Generic Red-Black Tree and its C# Implementation
Dr. Richard Wiener, Editor-in-Chief, JOT, Associate Professor
of Computer
Science, University of Colorado at Colorado Springs
|
|
COLUMN
PDF Version |
The focus of this installment of the Educator’s Corner is on
tree construction – red-black trees. Some of the material for
this column is taken from Chapter 13 of the forthcoming book “Modern
Software Development Using C#/.NET” by Richard Wiener. This book
will be published by Thomson, Course Technology in the Fall, 2005.
A fascinating and important balanced binary search tree is the red-black tree. Rudolf Bayer invented this important tree structure in 1972,
about 10 years after the introduction of AVL trees. He is also credited
with the invention of the B-tree, a structure used extensively in database
systems. Bayer referred to his red-black trees as “symmetric
binary B-trees.”
Red-black trees, as they are now known, like AVL trees, are “self-balancing”.
Whenever a new object is inserted or deleted, the resulting tree continues
to satisfy the conditions required to be a red-black tree. The computational
complexity for insertion or deletion can be shown to be O(log2n), similar
to an AVL tree.
Red black trees are important in practice. They are used as the basis
for Java’s implementation of its standard SortedSet collection
class. There is no comparable collection in the C# standard collections
so a C# implementation of red-black trees might be useful.

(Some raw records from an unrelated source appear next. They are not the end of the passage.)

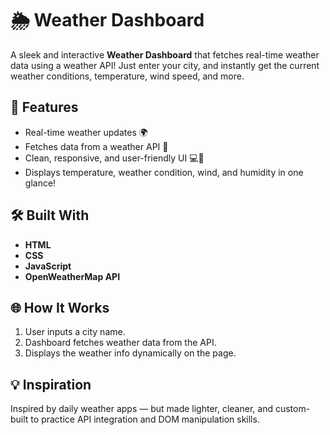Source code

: <h1>🌦️ Weather Dashboard</h1>

  <p>
    A sleek and interactive <strong>Weather Dashboard</strong> that fetches real-time weather data using a weather API! 
    Just enter your city, and instantly get the current weather conditions, temperature, wind speed, and more.
  </p>

  <h2>🚀 Features</h2>
  <ul>
    <li>Real-time weather updates 🌍</li>
    <li>Fetches data from a weather API 📡</li>
    <li>Clean, responsive, and user-friendly UI 💻📱</li>
    <li>Displays temperature, weather condition, wind, and humidity in one glance!</li>
  </ul>

  <h2>🛠️ Built With</h2>
  <ul>
    <li><strong>HTML</strong></li>
    <li><strong>CSS</strong></li>
    <li><strong>JavaScript</strong></li>
    <li><strong>OpenWeatherMap API</strong></li>
  </ul>

  <h2>🌐 How It Works</h2>
  <ol>
    <li>User inputs a city name.</li>
    <li>Dashboard fetches weather data from the API.</li>
    <li>Displays the weather info dynamically on the page.</li>
  </ol>

  <h2>💡 Inspiration</h2>
  <p>
    Inspired by daily weather apps — but made lighter, cleaner, and custom-built 
    to practice API integration and DOM manipulation skills.
  </p>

The rules that define a red-black tree are interesting because they
are less constrained than the rather strict rules associated with
an AVL tree. Each node is assigned a color of red or black. This can
be
accomplished using a field of type bool in class Node (true if the
node is red and false if it is black).
The formal rules that define a red-black binary search tree are the
following:
- Every node is colored either red or black.

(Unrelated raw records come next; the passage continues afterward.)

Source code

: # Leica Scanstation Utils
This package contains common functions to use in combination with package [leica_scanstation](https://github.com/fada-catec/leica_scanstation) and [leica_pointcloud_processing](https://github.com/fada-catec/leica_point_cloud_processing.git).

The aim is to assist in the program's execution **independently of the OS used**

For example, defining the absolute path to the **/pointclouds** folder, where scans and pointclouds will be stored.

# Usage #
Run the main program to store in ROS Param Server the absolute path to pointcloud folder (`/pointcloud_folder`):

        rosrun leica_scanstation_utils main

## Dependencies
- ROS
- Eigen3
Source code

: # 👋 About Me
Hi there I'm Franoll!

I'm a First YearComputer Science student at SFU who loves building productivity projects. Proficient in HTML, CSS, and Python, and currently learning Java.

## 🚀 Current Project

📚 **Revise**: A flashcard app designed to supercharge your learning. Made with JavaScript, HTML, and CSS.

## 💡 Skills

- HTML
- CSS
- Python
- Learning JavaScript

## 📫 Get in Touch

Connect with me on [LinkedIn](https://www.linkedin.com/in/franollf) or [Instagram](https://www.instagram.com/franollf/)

- The root node is always black.
- Every external node (null child of a leaf node) is black.
- If a node is red, both of its children are black.

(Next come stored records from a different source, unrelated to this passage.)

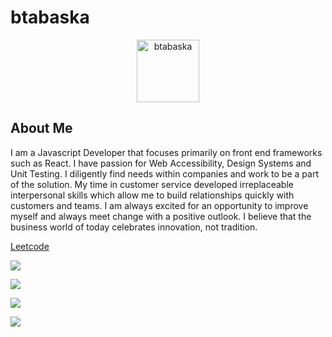 # btabaska

<p align='center'><img src="https://btabaska.github.io/files/logo.png" alt="btabaska" width="100" height="100"></p>

## About Me

I am a Javascript Developer that focuses primarily on front end frameworks such as React. I have passion for Web Accessibility, Design Systems and Unit Testing. I diligently find needs within companies and work to be a part of the solution. My time in customer service developed irreplaceable interpersonal skills which allow me to build relationships quickly with customers and teams. I am always excited for an opportunity to improve myself and always meet change with a positive outlook. I believe that the business world of today celebrates innovation, not tradition. 

[Leetcode](https://leetcode.com/btabaska)

<a href="https://profile.codersrank.io/user/btabaska">![](https://cr-ss-service.azurewebsites.net/api/ScreenShot?widget=summary&username=btabaska)</a>


![](https://github-profile-summary-cards.vercel.app/api/cards/profile-details?username=btabaska&theme=github_dark)

![](https://github-profile-summary-cards.vercel.app/api/cards/productive-time?username=btabaska&theme=github_dark)

![](https://cr-skills-chart-widget.azurewebsites.net/api/api?username=btabaska)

- Every path from the root to an external node contains the same
number of black nodes.
It is rule 5 that leads to a balanced tree structure.
Since red nodes may not have any red children, if the
black height
from
root to every
leaf node is the same, this implies that any two paths
from root to leaf can differ only by a factor of two.
Using a
relatively simple proof of mathematical induction,
Kenneth Berman and
Jerome
Paul show
on page 659 of their book, Algorithms: Sequential,
Parallel, and Distributed,
Thomson, Course Technology, 2005, that the relationship
between the maximum depth of a red-black tree and the
number of internal
nodes
is, depth = 2 log2(n + 1) where n is the number of
internal nodes.
Let us consider some examples of red-black trees in
Figure 1.
The first red-black tree has a black depth of 2 from
the root to every leaf node. The second red-black
tree has
a black depth
of
3 from the
root to every leaf node. Each of these trees is
generated by a search tree GUI application (to be the subject
of a future
column).
Figure 1 – Two Examples of Red-Black Trees
The algorithms for insertion and deletion involve node rotations as well
as node re-coloring.
The algorithms with examples of insertion and deletion are presented
first. Following this a complete implementation of class RedBlackTree is presented that includes all the implementation details for insertion
and deletion.
Mechanism for insertion into a red-black tree
Perform an ordinary binary search tree insertion into the red-black tree.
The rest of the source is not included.